Which lines of the listing hold the string "Enable"? Copy those lines.

____ DATASET

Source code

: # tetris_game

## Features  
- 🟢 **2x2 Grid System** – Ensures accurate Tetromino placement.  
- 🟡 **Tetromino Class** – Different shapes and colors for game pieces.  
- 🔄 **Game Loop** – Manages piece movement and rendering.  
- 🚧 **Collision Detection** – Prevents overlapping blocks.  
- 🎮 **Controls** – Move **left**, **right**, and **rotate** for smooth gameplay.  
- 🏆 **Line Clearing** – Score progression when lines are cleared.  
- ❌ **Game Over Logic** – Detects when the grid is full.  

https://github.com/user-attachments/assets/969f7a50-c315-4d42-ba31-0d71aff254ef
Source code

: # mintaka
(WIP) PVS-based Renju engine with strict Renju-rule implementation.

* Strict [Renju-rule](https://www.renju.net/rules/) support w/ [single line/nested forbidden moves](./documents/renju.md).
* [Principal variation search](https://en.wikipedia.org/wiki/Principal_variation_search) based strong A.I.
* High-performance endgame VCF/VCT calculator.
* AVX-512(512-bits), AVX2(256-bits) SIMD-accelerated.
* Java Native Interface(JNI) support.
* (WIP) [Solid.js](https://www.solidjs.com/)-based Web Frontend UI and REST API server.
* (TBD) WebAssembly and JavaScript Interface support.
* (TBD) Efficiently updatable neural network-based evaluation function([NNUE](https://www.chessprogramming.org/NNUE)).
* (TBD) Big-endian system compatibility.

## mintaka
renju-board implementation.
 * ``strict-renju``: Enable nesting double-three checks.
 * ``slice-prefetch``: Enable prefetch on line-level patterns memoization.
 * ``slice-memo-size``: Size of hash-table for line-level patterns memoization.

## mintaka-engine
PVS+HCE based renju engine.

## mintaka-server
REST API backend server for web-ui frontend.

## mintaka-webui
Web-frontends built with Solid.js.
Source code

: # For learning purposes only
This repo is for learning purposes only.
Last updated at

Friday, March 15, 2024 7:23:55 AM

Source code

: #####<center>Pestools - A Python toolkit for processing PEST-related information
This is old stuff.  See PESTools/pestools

________
____ DATASET

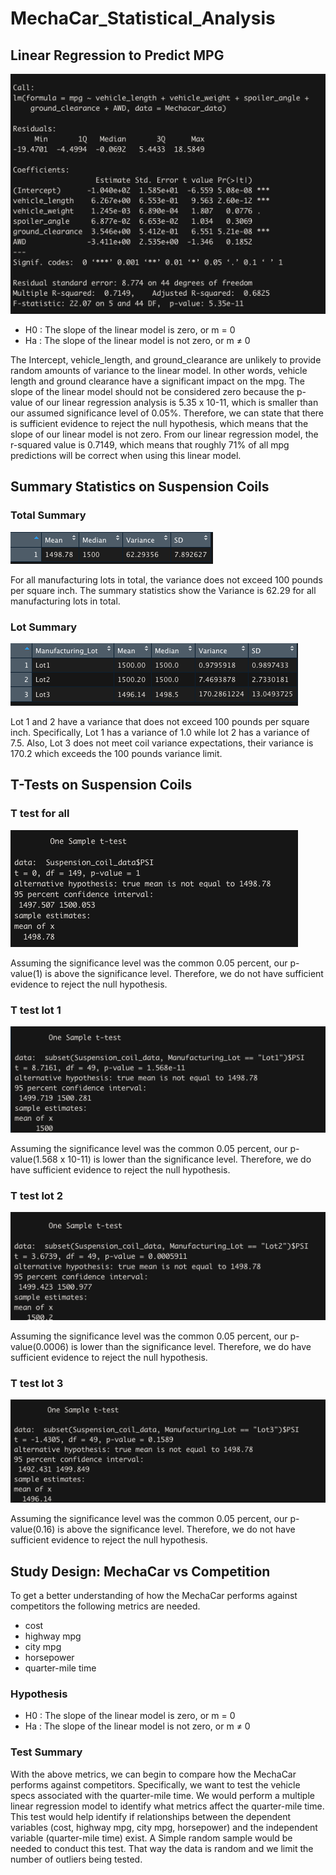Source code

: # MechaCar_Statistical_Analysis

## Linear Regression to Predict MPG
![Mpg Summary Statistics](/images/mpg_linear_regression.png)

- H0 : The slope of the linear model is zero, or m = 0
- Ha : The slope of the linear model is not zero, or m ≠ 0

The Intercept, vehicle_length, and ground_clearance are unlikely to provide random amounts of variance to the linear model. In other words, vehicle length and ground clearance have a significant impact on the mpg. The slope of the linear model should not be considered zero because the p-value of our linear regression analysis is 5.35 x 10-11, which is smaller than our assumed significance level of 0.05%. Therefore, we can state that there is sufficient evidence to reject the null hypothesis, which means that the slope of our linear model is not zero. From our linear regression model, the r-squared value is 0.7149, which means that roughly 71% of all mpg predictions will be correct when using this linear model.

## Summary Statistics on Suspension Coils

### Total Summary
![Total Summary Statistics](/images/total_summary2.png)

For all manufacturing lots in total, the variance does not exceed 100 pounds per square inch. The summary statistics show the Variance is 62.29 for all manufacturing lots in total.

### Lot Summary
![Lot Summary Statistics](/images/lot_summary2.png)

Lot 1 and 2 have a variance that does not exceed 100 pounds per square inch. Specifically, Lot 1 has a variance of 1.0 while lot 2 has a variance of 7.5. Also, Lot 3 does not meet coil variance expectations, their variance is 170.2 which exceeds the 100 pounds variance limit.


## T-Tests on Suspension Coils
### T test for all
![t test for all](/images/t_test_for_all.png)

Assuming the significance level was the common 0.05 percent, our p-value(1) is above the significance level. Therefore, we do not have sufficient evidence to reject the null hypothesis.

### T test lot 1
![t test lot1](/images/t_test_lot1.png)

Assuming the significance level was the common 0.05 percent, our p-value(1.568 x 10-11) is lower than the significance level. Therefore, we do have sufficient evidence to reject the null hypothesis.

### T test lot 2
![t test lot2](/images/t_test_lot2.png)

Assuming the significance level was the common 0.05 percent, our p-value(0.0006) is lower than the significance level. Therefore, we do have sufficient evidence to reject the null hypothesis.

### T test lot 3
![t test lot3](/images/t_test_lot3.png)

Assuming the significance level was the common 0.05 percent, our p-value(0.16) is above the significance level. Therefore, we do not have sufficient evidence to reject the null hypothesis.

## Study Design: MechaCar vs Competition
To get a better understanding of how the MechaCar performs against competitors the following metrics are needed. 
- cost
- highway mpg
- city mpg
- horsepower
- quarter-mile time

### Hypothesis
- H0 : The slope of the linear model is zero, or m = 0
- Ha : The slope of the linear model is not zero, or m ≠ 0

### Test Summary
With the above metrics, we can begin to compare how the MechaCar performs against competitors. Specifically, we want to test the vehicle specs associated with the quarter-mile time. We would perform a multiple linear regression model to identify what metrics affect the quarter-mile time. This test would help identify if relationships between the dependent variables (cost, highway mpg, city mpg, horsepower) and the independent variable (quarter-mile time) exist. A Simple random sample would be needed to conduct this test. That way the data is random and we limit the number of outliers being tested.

________
____ DATASET

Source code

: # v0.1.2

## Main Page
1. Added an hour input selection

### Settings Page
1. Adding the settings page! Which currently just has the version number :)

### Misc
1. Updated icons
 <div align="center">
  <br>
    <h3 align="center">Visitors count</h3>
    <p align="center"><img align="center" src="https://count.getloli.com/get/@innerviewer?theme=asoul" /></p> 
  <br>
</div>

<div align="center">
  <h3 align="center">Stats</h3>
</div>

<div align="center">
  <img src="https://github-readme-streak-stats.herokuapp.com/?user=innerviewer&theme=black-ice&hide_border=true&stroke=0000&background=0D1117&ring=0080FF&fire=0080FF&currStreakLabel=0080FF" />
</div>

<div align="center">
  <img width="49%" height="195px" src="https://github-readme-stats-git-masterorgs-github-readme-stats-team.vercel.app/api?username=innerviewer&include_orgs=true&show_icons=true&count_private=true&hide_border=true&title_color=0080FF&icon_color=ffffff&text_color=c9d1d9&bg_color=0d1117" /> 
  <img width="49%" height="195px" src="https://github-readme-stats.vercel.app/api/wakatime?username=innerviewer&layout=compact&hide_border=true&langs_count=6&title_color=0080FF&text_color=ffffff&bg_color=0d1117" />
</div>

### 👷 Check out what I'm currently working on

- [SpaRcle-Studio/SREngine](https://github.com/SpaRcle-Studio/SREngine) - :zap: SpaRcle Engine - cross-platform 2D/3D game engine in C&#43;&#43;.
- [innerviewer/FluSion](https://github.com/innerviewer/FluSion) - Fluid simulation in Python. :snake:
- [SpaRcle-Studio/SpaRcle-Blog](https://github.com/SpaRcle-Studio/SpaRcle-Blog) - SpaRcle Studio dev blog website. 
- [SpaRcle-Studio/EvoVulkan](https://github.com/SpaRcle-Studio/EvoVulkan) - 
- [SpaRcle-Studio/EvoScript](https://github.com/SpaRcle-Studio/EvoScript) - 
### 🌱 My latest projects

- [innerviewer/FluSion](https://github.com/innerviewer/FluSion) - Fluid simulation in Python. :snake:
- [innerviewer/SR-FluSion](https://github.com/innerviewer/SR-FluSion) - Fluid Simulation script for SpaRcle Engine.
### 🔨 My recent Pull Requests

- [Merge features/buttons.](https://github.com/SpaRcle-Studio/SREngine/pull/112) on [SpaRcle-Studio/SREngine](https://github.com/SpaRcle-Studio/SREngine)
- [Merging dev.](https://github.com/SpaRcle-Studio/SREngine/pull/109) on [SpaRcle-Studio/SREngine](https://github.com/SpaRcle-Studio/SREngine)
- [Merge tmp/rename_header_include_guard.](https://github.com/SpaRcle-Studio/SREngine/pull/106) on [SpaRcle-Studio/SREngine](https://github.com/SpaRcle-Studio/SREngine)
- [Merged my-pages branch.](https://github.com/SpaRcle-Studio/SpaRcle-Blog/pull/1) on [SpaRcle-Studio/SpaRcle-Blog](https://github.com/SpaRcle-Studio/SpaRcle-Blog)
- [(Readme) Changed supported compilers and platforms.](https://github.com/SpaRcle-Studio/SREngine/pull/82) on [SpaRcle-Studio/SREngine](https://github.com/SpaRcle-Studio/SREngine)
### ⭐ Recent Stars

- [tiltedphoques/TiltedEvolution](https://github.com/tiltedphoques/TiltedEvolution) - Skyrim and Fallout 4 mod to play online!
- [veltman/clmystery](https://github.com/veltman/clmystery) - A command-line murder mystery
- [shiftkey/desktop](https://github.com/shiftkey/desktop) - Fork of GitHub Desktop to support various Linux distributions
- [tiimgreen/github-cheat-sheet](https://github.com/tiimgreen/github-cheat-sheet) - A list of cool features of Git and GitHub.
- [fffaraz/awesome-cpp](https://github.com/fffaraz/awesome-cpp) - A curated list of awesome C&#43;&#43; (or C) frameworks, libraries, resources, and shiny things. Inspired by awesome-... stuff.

________

_TASK RESPONSE_
 * ``strict-renju``: Enable nesting double-three checks.
 * ``slice-prefetch``: Enable prefetch on line-level patterns memoization.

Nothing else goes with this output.